There’s a new salsa in town!

Yes, I am talking of this humble Ethiopian tomato salad which has become our homestead’s current salsa fixation.

Similar ingredients…yet not similar flavours, the signature flavour that marks this tomato salad different from a traditional salsa is ginger.

Vegetarian meals are quite common in Ethiopia; simple and humble meals yet packed with flavour making the best use of ingredients available locally. Some of the common dishes that make up a traditional Ethiopian vegetarian platter is the yemisir wot – an oily red lentil stew generously spiced, yekik alicha – a yellow split pea stew flavoured with turmeric, tikil gomen – carrots, potatoes and cabbage simmered in a turmeric sauce.

Simple salads are also an integral part of the platter, this Ethiopian tomato salad being an example. And of course, no meal is complete without the breaking of the injera.

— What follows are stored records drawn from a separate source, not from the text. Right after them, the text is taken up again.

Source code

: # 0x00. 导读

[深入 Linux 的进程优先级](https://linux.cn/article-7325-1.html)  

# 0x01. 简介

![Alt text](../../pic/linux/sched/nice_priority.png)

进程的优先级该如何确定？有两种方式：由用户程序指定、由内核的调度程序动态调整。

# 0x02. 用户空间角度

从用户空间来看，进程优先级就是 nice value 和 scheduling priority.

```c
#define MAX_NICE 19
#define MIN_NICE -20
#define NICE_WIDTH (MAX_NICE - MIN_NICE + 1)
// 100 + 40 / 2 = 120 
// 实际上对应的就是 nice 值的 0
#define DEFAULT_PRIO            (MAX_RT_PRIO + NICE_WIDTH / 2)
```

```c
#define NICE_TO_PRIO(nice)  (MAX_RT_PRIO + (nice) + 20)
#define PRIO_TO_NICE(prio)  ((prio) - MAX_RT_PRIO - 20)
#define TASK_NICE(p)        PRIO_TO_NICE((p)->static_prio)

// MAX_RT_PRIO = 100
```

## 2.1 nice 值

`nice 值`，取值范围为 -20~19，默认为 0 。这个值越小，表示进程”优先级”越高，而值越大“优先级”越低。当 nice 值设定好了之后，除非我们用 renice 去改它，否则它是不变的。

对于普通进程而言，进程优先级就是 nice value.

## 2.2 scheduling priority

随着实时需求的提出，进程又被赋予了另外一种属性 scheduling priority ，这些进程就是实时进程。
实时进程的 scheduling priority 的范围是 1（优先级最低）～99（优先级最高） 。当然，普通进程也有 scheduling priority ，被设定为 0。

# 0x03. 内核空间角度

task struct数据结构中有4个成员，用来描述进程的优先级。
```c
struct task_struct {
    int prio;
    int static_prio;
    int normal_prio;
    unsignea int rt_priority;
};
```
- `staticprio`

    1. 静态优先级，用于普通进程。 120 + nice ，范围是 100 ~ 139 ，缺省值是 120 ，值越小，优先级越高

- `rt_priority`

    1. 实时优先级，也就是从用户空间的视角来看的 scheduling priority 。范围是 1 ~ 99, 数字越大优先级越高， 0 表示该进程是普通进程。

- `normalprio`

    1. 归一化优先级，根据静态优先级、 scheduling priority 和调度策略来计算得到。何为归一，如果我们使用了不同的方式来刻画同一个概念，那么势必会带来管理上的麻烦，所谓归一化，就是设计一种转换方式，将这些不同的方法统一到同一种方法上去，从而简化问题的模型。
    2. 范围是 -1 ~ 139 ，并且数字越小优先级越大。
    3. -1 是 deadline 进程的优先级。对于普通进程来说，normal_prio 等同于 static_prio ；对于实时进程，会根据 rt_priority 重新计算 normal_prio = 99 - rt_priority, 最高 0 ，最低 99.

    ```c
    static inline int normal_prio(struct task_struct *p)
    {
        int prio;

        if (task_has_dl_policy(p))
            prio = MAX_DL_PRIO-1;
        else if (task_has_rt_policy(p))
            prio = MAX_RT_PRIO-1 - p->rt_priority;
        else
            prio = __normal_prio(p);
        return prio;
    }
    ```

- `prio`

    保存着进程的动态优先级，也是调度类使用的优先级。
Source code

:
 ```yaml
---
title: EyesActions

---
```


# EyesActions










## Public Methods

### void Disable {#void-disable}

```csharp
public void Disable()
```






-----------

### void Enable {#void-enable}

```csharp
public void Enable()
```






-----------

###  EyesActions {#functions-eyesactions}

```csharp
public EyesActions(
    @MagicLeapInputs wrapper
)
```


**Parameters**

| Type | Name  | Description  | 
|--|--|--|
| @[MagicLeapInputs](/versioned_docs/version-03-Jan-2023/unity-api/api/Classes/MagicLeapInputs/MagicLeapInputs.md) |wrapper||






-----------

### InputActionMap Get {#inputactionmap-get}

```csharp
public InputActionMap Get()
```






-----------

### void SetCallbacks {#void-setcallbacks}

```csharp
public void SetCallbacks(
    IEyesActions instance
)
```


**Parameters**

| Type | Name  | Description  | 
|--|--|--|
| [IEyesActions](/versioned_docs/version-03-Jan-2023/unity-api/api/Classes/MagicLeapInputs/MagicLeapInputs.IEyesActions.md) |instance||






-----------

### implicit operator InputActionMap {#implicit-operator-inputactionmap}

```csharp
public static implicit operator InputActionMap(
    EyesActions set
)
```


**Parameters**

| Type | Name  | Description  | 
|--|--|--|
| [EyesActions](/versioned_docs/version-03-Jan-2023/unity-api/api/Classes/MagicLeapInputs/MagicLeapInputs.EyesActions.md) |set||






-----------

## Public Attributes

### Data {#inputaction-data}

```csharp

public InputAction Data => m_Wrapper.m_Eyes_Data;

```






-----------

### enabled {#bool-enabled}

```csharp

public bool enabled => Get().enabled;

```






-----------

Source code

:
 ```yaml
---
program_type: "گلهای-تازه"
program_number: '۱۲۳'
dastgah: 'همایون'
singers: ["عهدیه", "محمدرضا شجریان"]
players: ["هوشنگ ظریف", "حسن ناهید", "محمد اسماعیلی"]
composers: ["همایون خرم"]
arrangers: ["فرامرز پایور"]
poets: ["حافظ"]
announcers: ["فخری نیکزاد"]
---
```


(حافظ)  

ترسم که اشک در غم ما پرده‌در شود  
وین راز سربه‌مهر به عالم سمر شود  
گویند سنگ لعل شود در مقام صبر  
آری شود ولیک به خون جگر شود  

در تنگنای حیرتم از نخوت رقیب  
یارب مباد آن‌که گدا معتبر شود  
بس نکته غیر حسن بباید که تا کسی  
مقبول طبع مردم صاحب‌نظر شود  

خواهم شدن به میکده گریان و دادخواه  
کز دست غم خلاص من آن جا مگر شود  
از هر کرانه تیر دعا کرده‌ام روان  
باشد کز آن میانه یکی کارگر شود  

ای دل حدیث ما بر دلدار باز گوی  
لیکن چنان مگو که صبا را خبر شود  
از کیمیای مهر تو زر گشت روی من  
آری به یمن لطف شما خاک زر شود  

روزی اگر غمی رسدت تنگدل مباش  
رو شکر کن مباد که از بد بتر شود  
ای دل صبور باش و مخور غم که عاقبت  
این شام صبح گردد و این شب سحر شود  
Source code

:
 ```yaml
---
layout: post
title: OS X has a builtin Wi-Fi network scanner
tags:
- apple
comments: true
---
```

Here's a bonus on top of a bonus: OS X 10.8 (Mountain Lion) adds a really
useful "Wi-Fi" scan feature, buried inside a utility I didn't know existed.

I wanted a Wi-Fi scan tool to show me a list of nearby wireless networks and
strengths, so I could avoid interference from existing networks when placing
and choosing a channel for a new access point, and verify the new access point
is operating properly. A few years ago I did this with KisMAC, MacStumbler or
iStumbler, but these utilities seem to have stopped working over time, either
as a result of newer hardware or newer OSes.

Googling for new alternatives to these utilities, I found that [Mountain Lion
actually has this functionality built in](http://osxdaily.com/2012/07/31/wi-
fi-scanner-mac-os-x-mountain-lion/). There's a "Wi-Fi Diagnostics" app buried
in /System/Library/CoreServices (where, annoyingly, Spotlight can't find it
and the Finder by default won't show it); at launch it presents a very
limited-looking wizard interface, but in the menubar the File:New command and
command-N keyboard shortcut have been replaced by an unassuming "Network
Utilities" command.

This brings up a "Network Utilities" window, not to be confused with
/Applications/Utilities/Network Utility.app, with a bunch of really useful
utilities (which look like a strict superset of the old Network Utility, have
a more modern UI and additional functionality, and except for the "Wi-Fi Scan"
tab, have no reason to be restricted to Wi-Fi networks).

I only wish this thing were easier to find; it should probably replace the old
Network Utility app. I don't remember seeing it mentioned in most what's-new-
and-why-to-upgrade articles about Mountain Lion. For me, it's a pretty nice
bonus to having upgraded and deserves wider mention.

Much like the Indian style of eating, Ethiopians believe in a communal meal – friends and family coming together around the food. And fancy cutlery has no place here, pieces of injera are broken and the fingers are deftly used to scoop up the lentils, stews and salads. Eating with your hands might seem like the most natural thing for those who are used to it but for our Western counterparts, this can often be the most challenging part of a meal.

I found some gorgeous heirloom tomatoes at the market and used these for this salad. I used both the green and red varieties but you could use just regular tomatoes. Also, I love chunky pieces of tomatoes in my salsa/salad instead of the saucy types so I went for a rough chop.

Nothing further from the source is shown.